The global economy is currently undergoing a slowdown, which
some observers view as a deepening recession, and the future
economic environment may continue to be less favorable than that
of recent years. The hospitality industry has experienced and
may continue to experience significant downturns in connection
with, or in anticipation of, declines in general economic
conditions. The current economic downturn has been characterized
by higher unemployment, lower family income, lower corporate
earnings, lower business investment and lower consumer spending,
leading to lowered demand for hospitality products and resulting
in fewer customers visiting, and customers spending less at our
properties, which has adversely affected our revenues. In
addition, further declines in consumer and commercial spending
may drive us, our franchisees and our competitors to reduce
pricing, which would have a negative impact on our gross profit.

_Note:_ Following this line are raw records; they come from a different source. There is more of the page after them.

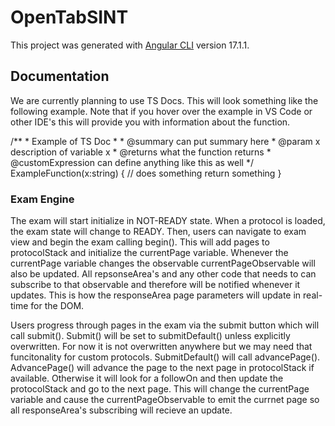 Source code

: # OpenTabSINT

This project was generated with [Angular CLI](https://github.com/angular/angular-cli) version 17.1.1.

## Documentation

We are currently planning to use TS Docs. This will look something like the following example. Note that if you hover over the example in VS Code or other IDE's this will provide you with information about the function.

/**
    * Example of TS Doc
    *
    * @summary can put summary here
    * @param x description of variable x
    * @returns what the function returns
    * @customExpression can define anything like this as well
*/
ExampleFunction(x:string) {
    // does something
    return something
}

### Exam Engine

The exam will start initialize in NOT-READY state. When a protocol is loaded, the exam state will change to READY. Then, users can navigate to exam view and begin the exam calling begin(). This will add pages to protocolStack and initialize the currentPage variable. Whenever the currentPage variable changes the observable currentPageObservable will also be updated. All repsonseArea's and any other code that needs to can subscribe to that observable and therefore will be notified whenever it updates. This is how the responseArea page parameters will update in real-time for the DOM.

Users progress through pages in the exam via the submit button which will call submit(). Submit() will be set to submitDefault() unless explicitly overwritten. For now it is not overwritten anywhere but we may need that funcitonality for custom protocols. SubmitDefault() will call advancePage(). AdvancePage() will advance the page to the next page in protocolStack if available. Otherwise it will look for a followOn and then update the protocolStack and go to the next page. This will change the currentPage variable and cause the currentPageObservable to emit the currnet page so all responseArea's subscribing will recieve an update.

We are unable to predict the likely duration and severity of the
current disruptions in debt and equity capital markets and
adverse economic conditions in the United States and other
countries, which may continue to have an adverse effect on our
business and results of operations, in part because we are
dependent upon customer behavior and the impact on consumer
spending that the continued market disruption may have.
Moreover, reduced revenues as a result of a softening of the
economy may also reduce our working capital and interfere with
our long term business strategy.
The global stock and credit markets have recently experienced
significant price volatility, dislocations and liquidity
disruptions, which have caused market prices of many stocks to
fluctuate substantially and the spreads on prospective and
outstanding debt financings to widen considerably. These
circumstances have materially impacted liquidity in the
financial markets, making terms for certain financings
materially less attractive, and in certain cases have resulted
in the unavailability of certain types of financing. This
volatility and illiquidity has negatively affected a broad range
of mortgage and asset-backed and other fixed income securities.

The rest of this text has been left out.